While I’m on the verge of another multi-core break down, let’s talk about the intended use of this cluster. According to this article the PFLOPS supercomputer will be available for gamers, 3D animators, and I would assume anyone who lies in the middle of that continuum. The system is called the Fusion Render Cloud and will be used to deliver video games, PC applications and other graphically-intensive applications through the Internet “cloud” to virtually any type of mobile device with a web browser. There is mention of software by company called OTOY, which allows you to render 3D visuals in your browser via streaming compressed on-line data. Nice website, by the way. Which leads me to the question if there is website in the forest with nothing on it, do the trees really care?
While I’m all for new and exciting killer apps for HPC, I really was not thinking gamers. Anything is possible if you can sell it I suppose. And, I really don’t get the whole cloud thing. I think it has a purpose, like grid, but before we start living in the clouds there is whole lot of reality that needs some attention. Some of these issues are mentioned in Joe Landman’s Computing In The Clouds: Setting Expectations article.
Cloud as service for turn key applications seems to be a workable concept, but to me is is all about where the data access and control. Take for example the biggest cloud application on the planet — Google. Similar to the Fusion Render Cloud, the Google Search Cloud will perform a supercomputer sized search and provide the results to virtually any type of mobile device with a web browser. Great, I use Google every day, except, Google has a record of my searches. My search patterns are in the cloud somewhere. In addition, office applications that work in the cloud may hold my data as well. Call me old school, but I just get nervous about that kind of thing.

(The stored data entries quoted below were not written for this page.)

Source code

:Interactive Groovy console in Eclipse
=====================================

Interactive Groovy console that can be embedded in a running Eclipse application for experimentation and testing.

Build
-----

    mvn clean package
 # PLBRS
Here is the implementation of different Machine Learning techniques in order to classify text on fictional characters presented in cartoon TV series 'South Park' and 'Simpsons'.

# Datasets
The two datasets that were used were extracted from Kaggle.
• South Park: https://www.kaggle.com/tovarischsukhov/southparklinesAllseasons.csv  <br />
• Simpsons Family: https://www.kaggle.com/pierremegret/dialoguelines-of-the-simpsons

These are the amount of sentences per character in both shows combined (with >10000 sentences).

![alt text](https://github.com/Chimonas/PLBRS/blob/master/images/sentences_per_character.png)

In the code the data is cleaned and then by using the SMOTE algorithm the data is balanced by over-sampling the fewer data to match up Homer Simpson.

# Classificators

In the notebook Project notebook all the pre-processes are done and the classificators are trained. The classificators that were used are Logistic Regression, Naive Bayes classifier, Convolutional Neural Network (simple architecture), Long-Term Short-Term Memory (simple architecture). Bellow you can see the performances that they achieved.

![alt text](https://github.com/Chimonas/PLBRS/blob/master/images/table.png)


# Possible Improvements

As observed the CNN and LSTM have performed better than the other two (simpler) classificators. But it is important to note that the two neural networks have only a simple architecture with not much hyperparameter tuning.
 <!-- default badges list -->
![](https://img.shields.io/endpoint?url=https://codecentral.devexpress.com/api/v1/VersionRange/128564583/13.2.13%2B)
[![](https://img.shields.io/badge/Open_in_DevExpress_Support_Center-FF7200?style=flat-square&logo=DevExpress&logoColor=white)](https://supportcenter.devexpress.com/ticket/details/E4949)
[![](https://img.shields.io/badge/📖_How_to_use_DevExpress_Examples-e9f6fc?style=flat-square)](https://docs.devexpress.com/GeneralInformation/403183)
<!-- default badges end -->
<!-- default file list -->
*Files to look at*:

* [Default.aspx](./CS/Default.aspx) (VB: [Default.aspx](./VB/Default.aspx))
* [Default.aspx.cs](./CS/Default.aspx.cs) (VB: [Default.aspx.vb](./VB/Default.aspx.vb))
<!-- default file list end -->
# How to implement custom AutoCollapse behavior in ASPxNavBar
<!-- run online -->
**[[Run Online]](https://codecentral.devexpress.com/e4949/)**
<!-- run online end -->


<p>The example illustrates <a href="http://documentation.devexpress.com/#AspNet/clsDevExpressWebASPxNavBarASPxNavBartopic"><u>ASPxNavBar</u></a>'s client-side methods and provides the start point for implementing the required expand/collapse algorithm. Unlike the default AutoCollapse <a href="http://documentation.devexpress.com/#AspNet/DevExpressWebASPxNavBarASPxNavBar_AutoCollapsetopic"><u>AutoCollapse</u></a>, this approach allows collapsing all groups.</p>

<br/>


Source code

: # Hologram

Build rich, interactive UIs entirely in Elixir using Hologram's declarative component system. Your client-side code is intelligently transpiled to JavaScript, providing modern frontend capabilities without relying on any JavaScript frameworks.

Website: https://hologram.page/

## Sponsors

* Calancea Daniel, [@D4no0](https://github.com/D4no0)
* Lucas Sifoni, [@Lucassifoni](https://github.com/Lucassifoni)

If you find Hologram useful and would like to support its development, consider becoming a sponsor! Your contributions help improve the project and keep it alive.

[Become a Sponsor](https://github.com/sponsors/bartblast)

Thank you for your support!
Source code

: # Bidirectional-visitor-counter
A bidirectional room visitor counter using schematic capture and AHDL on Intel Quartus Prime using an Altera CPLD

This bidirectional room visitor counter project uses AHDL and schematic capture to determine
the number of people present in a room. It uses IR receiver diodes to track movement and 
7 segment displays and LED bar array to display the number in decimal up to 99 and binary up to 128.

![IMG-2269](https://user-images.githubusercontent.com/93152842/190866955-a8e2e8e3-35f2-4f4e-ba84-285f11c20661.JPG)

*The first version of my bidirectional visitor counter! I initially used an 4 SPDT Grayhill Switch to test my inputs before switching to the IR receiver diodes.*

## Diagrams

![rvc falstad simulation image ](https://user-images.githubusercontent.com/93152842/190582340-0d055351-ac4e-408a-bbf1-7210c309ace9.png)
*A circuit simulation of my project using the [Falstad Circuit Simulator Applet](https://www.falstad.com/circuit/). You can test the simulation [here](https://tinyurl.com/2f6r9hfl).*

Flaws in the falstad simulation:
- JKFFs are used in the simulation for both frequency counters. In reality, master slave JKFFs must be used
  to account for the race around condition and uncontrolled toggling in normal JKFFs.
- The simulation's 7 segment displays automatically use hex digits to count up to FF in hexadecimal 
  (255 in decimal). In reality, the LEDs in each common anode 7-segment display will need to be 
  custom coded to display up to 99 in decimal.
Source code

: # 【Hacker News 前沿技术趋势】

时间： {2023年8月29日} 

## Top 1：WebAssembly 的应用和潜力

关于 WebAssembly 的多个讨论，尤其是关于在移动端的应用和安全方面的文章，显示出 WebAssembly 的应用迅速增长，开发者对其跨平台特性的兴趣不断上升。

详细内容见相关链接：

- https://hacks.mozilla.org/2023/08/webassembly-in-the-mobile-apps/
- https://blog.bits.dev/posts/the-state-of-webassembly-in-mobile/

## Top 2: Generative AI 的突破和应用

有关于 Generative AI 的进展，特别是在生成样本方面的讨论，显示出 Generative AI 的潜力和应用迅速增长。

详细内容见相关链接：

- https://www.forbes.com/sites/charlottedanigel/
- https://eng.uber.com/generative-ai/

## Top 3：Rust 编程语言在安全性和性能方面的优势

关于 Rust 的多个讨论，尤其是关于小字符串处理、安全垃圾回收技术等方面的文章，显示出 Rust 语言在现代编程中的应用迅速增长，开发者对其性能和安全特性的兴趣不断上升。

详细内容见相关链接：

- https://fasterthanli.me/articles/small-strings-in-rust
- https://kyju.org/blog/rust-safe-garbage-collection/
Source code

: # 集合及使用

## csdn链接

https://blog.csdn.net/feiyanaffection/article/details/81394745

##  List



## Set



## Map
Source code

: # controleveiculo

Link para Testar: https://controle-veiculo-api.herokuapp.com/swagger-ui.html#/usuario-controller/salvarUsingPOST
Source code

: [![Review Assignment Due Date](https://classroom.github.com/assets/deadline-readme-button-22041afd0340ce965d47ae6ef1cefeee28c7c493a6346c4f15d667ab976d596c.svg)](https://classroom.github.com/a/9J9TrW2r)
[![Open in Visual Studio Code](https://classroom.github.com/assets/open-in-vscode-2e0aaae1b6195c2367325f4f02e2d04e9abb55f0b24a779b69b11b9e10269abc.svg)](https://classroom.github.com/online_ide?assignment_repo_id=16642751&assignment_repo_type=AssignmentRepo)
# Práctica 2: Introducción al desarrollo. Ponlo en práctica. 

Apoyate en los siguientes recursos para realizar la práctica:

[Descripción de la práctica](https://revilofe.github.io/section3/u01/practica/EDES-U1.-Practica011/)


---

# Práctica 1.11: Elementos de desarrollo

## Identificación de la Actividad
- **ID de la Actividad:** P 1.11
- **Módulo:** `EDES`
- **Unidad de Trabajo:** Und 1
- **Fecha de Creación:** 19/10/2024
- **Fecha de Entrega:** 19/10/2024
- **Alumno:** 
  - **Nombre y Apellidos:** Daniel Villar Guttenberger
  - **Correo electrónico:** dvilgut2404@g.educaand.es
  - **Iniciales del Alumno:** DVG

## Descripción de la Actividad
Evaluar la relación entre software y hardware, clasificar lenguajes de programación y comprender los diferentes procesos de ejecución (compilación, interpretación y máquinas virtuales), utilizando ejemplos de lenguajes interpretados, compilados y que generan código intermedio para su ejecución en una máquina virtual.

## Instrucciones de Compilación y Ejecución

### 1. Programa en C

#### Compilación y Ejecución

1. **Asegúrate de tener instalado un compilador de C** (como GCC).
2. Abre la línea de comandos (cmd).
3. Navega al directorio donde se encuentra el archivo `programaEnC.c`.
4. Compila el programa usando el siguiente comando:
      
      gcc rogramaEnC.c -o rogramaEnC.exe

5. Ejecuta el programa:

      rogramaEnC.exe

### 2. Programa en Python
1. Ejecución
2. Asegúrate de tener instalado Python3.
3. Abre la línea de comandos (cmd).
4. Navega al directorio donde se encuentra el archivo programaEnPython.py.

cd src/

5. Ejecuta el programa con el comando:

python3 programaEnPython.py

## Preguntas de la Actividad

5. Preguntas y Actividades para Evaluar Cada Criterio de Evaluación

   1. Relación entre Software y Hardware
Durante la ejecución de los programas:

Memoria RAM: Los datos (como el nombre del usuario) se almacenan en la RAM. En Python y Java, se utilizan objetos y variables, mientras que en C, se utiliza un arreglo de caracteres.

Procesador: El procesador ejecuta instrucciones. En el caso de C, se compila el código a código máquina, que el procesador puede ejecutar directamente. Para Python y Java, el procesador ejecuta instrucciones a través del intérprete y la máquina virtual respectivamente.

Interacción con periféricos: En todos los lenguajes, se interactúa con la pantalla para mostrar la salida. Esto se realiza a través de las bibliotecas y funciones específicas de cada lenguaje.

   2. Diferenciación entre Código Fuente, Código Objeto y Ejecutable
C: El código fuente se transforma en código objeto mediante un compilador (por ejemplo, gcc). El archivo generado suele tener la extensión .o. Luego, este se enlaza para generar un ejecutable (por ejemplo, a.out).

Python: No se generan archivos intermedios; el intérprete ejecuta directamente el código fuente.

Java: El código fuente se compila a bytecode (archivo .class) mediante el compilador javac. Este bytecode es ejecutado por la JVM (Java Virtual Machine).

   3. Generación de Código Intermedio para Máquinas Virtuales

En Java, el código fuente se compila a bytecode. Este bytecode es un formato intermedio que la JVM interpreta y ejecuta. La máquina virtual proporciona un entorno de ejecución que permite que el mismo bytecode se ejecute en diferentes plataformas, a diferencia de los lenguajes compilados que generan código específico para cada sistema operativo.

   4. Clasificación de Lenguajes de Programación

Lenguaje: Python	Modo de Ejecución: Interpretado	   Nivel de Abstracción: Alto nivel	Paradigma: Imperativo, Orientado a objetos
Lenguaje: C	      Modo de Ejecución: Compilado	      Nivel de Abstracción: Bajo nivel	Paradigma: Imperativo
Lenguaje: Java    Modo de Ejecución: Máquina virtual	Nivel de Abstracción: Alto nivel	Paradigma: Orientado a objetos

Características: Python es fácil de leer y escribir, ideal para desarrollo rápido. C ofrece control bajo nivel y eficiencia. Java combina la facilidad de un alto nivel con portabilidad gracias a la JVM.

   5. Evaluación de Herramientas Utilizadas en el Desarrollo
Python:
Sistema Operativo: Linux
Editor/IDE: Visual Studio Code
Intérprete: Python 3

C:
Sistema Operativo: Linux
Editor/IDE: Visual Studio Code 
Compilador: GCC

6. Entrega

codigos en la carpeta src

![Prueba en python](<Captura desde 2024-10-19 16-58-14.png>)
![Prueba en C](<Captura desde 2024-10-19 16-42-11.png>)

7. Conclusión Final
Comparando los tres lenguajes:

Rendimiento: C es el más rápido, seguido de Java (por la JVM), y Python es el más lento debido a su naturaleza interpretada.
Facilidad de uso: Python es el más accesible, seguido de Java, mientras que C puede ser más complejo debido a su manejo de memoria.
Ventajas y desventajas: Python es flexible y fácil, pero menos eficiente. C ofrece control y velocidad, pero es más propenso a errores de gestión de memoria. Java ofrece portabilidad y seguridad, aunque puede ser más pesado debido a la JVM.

At this point I have no conclusions or insights into what the future holds. We are in an era where we measure the number of possible computing cores is now seven figures and the number of software solutions is still one figure (that includes zero by the way).
Comments on "Massive Clouds"
I still dont understand the big deal with these video cards. They are designed for SIMD applications. Most HPC computing is MIMD. With the exception of processing sound or video, what can you use a video card for? And also the “peak” performance that AMD quotes should be taken with a grain of salt, and to take that number and multiply by the number of cards to get a “total peak” performance is ludicrous? Other than playing WOW at 10,000 x 10,000 resolution, can you name a single (useful) application that is naively parallel (since communication between these vector units is all but impossible) and which is SIMD and which could take advantage of all those processing units at once?
I see potentillay an application in molecular dynamics (e.g. lattice Boltzmann, or celular automata) simulations. same operation must be perfomed on many identical simulated particles at every time step. still, some communication between the units is needed.
npast, the communication is what makes it MIMD. Based on the values of fields on neighboring processors, different actions are taken. The same thing is not being done on each processor. Slightly different actions are being performed based on what the neighbors just did. This is where things like graphics cards are no good. The “processors” on video cards are basicly DSPs and are designed to do things like apply a filter to a input stream. They might be good at problems that are naively parallelized, but generally do rather poorly at problems like solving PDE’s. While the algorithm may be the same on each node, the values one uses change from node to node based on conditions at that node as well as the current and former conditions on neighboring nodes.